◆ **Task details**: A line belongs in the answer if it contains "Make"; copy every such line from the entries below.

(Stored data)
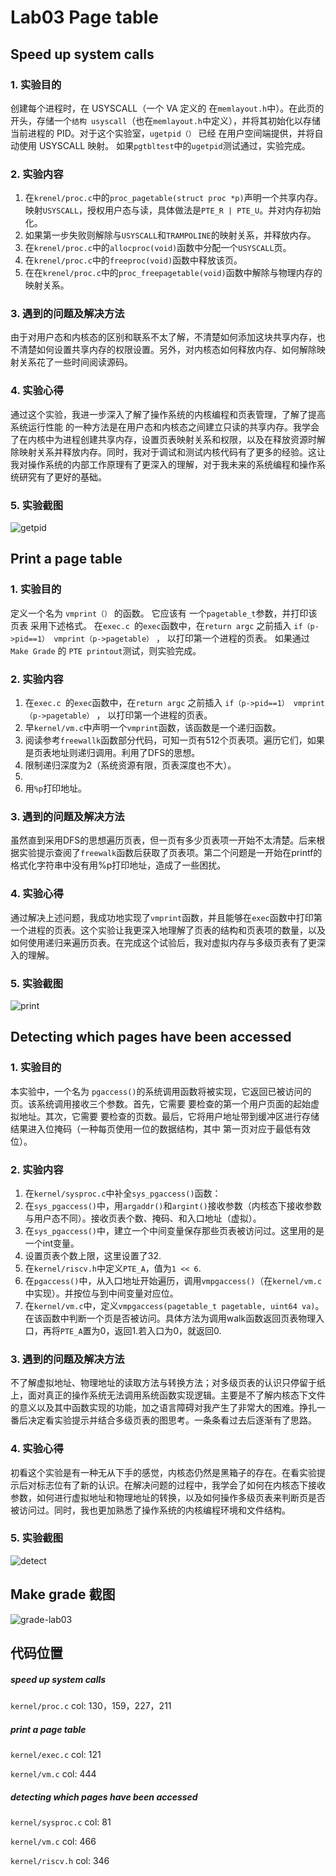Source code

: # Lab03 Page table

## Speed up system calls

### 1. 实验目的

创建每个进程时，在 USYSCALL（一个 VA 定义的 在`memlayout.h`中）。在此页的开头，存储一个`结构 usyscall`（也在`memlayout.h`中定义），并将其初始化以存储 当前进程的 PID。对于这个实验室，`ugetpid（）` 已经 在用户空间端提供，并将自动使用 USYSCALL 映射。 如果`pgtbltest`中的`ugetpid`测试通过，实验完成。

### 2. 实验内容

1. 在`krenel/proc.c`中的`proc_pagetable(struct proc *p)`声明一个共享内存。映射`USYSCALL`，授权用户态与读，具体做法是`PTE_R | PTE_U`。并对内存初始化。
2. 如果第一步失败则解除与`USYSCALL`和`TRAMPOLINE`的映射关系，并释放内存。
3. 在`krenel/proc.c`中的`allocproc(void)`函数中分配一个`USYSCALL`页。
4. 在`krenel/proc.c`中的`freeproc(void)`函数中释放该页。
5. 在在`krenel/proc.c`中的`proc_freepagetable(void)`函数中解除与物理内存的映射关系。

### 3. 遇到的问题及解决方法

由于对用户态和内核态的区别和联系不太了解，不清楚如何添加这块共享内存，也不清楚如何设置共享内存的权限设置。另外，对内核态如何释放内存、如何解除映射关系花了一些时间阅读源码。

### 4. 实验心得

通过这个实验，我进一步深入了解了操作系统的内核编程和页表管理，了解了提高系统运行性能 的一种方法是在用户态和内核态之间建立只读的共享内存。我学会了在内核中为进程创建共享内存，设置页表映射关系和权限，以及在释放资源时解除映射关系并释放内存。同时，我对于调试和测试内核代码有了更多的经验。这让我对操作系统的内部工作原理有了更深入的理解，对于我未来的系统编程和操作系统研究有了更好的基础。

### 5. 实验截图

![getpid](..\src\Lab03\getpid.bmp "getpid实验截图")

## Print a page table

### 1. 实验目的

定义一个名为 `vmprint（）` 的函数。 它应该有 一个`pagetable_t`参数，并打印该页表 采用下述格式。 在`exec.c `的`exec`函数中，在`return argc` 之前插入 `if（p->pid==1） vmprint（p->pagetable）`  ， 以打印第一个进程的页表。 如果通过 `Make Grade` 的 `PTE printout`测试，则实验完成。

### 2. 实验内容

1.  在`exec.c `的`exec`函数中，在`return argc` 之前插入 `if（p->pid==1） vmprint（p->pagetable）`  ， 以打印第一个进程的页表。
2. 早`kernel/vm.c`中声明一个`vmprint`函数，该函数是一个递归函数。
3. 阅读参考`freewallk`函数部分代码，可知一页有512个页表项。遍历它们，如果是页表地址则递归调用。利用了DFS的思想。
4. 限制递归深度为2（系统资源有限，页表深度也不大）。
5. 
6. 用`%p`打印地址。

### 3. 遇到的问题及解决方法

虽然直到采用DFS的思想遍历页表，但一页有多少页表项一开始不太清楚。后来根据实验提示查阅了`freewalk`函数后获取了页表项。第二个问题是一开始在printf的格式化字符串中没有用%p打印地址，造成了一些困扰。

### 4. 实验心得

通过解决上述问题，我成功地实现了`vmprint`函数，并且能够在`exec`函数中打印第一个进程的页表。这个实验让我更深入地理解了页表的结构和页表项的数量，以及如何使用递归来遍历页表。在完成这个试验后，我对虚拟内存与多级页表有了更深入的理解。

### 5. 实验截图

![print](..\src\Lab03\print.bmp "print pgtbl实验截图")

## Detecting which pages have been accessed

### 1. 实验目的

本实验中，一个名为 `pgaccess()`的系统调用函数将被实现，它返回已被访问的页。该系统调用接收三个参数。首先，它需要 要检查的第一个用户页面的起始虚拟地址。其次，它需要 要检查的页数。最后，它将用户地址带到缓冲区进行存储 结果进入位掩码（一种每页使用一位的数据结构，其中 第一页对应于最低有效位）。

### 2. 实验内容

1. 在`kernel/sysproc.c`中补全`sys_pgaccess()`函数：
2. 在`sys_pgaccess()`中，用`argaddr()`和`argint()`接收参数（内核态下接收参数与用户态不同）。接收页表个数、掩码、和入口地址（虚拟）。
3. 在`sys_pgaccess()`中，建立一个中间变量保存那些页表被访问过。这里用的是一个int变量。
4. 设置页表个数上限，这里设置了32.
5. 在`kernel/riscv.h`中定义`PTE_A`，值为`1 << 6`.
6. 在`pgaccess()`中，从入口地址开始遍历，调用`vmpgaccess()`（在`kernel/vm.c`中实现）。并按位与到中间变量对应位。
7. 在`kernel/vm.c`中，定义`vmpgaccess(pagetable_t pagetable, uint64 va)`。在该函数中判断一个页是否被访问。具体方法为调用walk函数返回页表物理入口，再将`PTE_A`置为0，返回1.若入口为0，就返回0.

### 3. 遇到的问题及解决方法

不了解虚拟地址、物理地址的读取方法与转换方法；对多级页表的认识只停留于纸上，面对真正的操作系统无法调用系统函数实现逻辑。主要是不了解内核态下文件的意义以及其中函数实现的功能，加之语言障碍对我产生了非常大的困难。挣扎一番后决定看实验提示并结合多级页表的图思考。一条条看过去后逐渐有了思路。

### 4. 实验心得

初看这个实验是有一种无从下手的感觉，内核态仍然是黑箱子的存在。在看实验提示后对标志位有了新的认识。在解决问题的过程中，我学会了如何在内核态下接收参数，如何进行虚拟地址和物理地址的转换，以及如何操作多级页表来判断页是否被访问过。同时，我也更加熟悉了操作系统的内核编程环境和文件结构。

### 5. 实验截图

![detect](..\src\Lab03\detect.bmp "detect实验截图")

## Make grade 截图

![grade-lab03](..\src\Lab03\grade-lab03.bmp "lab03 grade")

## 代码位置

##### speed up system calls

`kernel/proc.c` col: 130，159，227，211

##### print a page table

`kernel/exec.c` col: 121

`kernel/vm.c` col: 444

##### detecting which pages have been accessed

`kernel/sysproc.c`  col: 81

`kernel/vm.c` col: 466

`kernel/riscv.h` col: 346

◆ **Answer for this exercise**:
定义一个名为 `vmprint（）` 的函数。 它应该有 一个`pagetable_t`参数，并打印该页表 采用下述格式。 在`exec.c `的`exec`函数中，在`return argc` 之前插入 `if（p->pid==1） vmprint（p->pagetable）`  ， 以打印第一个进程的页表。 如果通过 `Make Grade` 的 `PTE printout`测试，则实验完成。
## Make grade 截图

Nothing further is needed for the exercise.